For this exercise, copy all the data exactly and include none of the pictures.

Collected data:
•••••

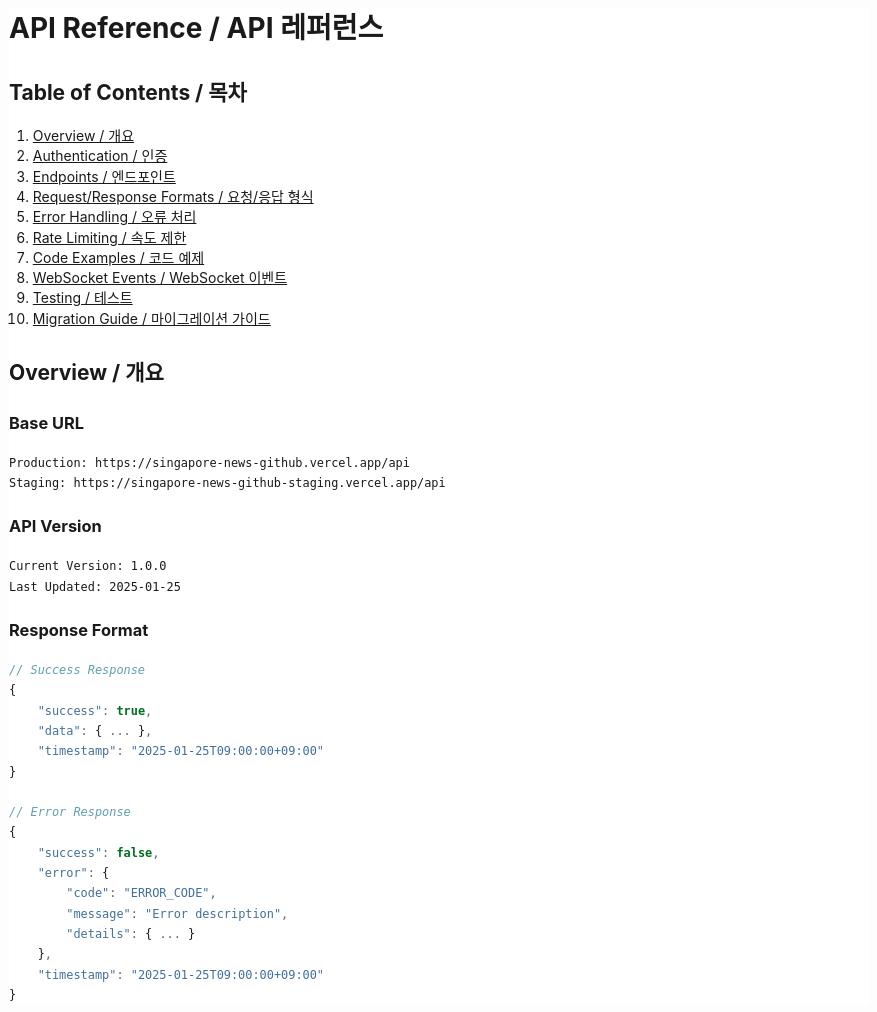 # API Reference / API 레퍼런스

## Table of Contents / 목차
1. [Overview / 개요](#overview--개요)
2. [Authentication / 인증](#authentication--인증)
3. [Endpoints / 엔드포인트](#endpoints--엔드포인트)
4. [Request/Response Formats / 요청/응답 형식](#requestresponse-formats--요청응답-형식)
5. [Error Handling / 오류 처리](#error-handling--오류-처리)
6. [Rate Limiting / 속도 제한](#rate-limiting--속도-제한)
7. [Code Examples / 코드 예제](#code-examples--코드-예제)
8. [WebSocket Events / WebSocket 이벤트](#websocket-events--websocket-이벤트)
9. [Testing / 테스트](#testing--테스트)
10. [Migration Guide / 마이그레이션 가이드](#migration-guide--마이그레이션-가이드)

## Overview / 개요

### Base URL
```
Production: https://singapore-news-github.vercel.app/api
Staging: https://singapore-news-github-staging.vercel.app/api
```

### API Version
```
Current Version: 1.0.0
Last Updated: 2025-01-25
```

### Response Format
```javascript
// Success Response
{
    "success": true,
    "data": { ... },
    "timestamp": "2025-01-25T09:00:00+09:00"
}

// Error Response
{
    "success": false,
    "error": {
        "code": "ERROR_CODE",
        "message": "Error description",
        "details": { ... }
    },
    "timestamp": "2025-01-25T09:00:00+09:00"
}
```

•••••

Your solution:
 # API Reference / API 레퍼런스

## Table of Contents / 목차
1. [Overview / 개요](#overview--개요)
2. [Authentication / 인증](#authentication--인증)
3. [Endpoints / 엔드포인트](#endpoints--엔드포인트)
4. [Request/Response Formats / 요청/응답 형식](#requestresponse-formats--요청응답-형식)
5. [Error Handling / 오류 처리](#error-handling--오류-처리)
6. [Rate Limiting / 속도 제한](#rate-limiting--속도-제한)
7. [Code Examples / 코드 예제](#code-examples--코드-예제)
8. [WebSocket Events / WebSocket 이벤트](#websocket-events--websocket-이벤트)
9. [Testing / 테스트](#testing--테스트)
10. [Migration Guide / 마이그레이션 가이드](#migration-guide--마이그레이션-가이드)

## Overview / 개요

### Base URL
```
Production: https://singapore-news-github.vercel.app/api
Staging: https://singapore-news-github-staging.vercel.app/api
```

### API Version
```
Current Version: 1.0.0
Last Updated: 2025-01-25
```

### Response Format
```javascript
// Success Response
{
    "success": true,
    "data": { ... },
    "timestamp": "2025-01-25T09:00:00+09:00"
}

// Error Response
{
    "success": false,
    "error": {
        "code": "ERROR_CODE",
        "message": "Error description",
        "details": { ... }
    },
    "timestamp": "2025-01-25T09:00:00+09:00"
}
```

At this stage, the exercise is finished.